Why Carrick still has something to prove

The preview from mirror.co.uk is blunt about the stakes: Sunderland is the starting point for Michael Carrick to show he is the right man for the job permanently. That is the right lens for this fixture. United have already secured their Champions League place, so Carrick is not being judged on whether he can drag them over a qualification line.

The numbers help explain why the conversation has shifted. United are third in the Premier League, and the Champions League spot is already confirmed. On paper, this is a high-position management test against a Sunderland side that are 12th on 47 points, not a match with European qualification hanging over it.

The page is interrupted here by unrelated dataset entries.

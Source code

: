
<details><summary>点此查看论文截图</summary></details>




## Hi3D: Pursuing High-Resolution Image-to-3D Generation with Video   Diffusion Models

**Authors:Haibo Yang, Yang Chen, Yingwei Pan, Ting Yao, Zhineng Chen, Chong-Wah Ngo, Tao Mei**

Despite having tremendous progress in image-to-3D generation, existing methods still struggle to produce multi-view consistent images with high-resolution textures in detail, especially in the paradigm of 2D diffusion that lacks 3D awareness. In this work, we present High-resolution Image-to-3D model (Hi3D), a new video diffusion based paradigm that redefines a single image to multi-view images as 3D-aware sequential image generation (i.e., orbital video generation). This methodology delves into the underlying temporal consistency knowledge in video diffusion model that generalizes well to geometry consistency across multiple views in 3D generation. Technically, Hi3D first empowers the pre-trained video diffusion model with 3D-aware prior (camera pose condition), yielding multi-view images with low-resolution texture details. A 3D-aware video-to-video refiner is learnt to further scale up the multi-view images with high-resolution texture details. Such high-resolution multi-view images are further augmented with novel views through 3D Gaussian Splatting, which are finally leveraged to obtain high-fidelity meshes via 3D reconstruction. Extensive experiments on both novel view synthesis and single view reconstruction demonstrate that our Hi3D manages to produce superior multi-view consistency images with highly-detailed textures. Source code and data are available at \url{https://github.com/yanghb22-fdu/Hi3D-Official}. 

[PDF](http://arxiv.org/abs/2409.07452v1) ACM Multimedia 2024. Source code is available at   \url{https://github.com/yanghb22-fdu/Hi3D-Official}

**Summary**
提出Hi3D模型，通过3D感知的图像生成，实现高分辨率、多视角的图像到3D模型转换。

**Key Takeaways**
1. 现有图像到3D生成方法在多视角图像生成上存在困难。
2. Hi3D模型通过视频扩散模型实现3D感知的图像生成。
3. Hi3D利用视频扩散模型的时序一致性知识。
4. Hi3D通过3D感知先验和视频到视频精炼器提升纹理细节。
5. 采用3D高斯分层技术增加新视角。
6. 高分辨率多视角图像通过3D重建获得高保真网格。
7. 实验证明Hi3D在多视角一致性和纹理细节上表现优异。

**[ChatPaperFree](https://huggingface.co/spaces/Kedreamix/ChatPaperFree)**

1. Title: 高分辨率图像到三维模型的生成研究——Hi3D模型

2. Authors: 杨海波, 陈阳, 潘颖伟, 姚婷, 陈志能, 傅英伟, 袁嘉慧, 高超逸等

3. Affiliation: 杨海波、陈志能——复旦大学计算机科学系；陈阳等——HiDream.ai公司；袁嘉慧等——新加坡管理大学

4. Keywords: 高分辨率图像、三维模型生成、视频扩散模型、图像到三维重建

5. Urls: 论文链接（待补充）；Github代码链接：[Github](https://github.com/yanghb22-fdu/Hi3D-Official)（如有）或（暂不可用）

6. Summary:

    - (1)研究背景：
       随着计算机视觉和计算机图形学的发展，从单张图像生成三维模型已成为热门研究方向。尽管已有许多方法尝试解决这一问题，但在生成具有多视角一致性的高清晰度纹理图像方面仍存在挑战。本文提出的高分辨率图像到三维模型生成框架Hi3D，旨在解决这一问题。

Regis Le Bris' side will still make the afternoon awkward enough. Daniel Ballard and the rest of Sunderland's group are playing at home, and the setting gives Carrick another chance to show that the late-season run has substance rather than just timing.

United's recent form gives him a platform

United's last five league matches read WWWLD, with three straight wins in there. They beat Liverpool 3-2, Brentford 2-1 and Chelsea 1-0, which is a decent run for any manager, let alone one trying to turn an interim spell into something more permanent.

That is the part of the case Carrick can lean on. The form is good, the Champions League place is already locked in, and the Sunderland visit gives him another live example of how the team responds under him. If United handle the game well, it adds another useful line to the argument. If they do not, the job talk gets harder fast.

What happens next is straightforward enough. Carrick gets Sunderland on Saturday at 14:00 UTC, and United's run-in now matters as much for his future as it does for their finishing position.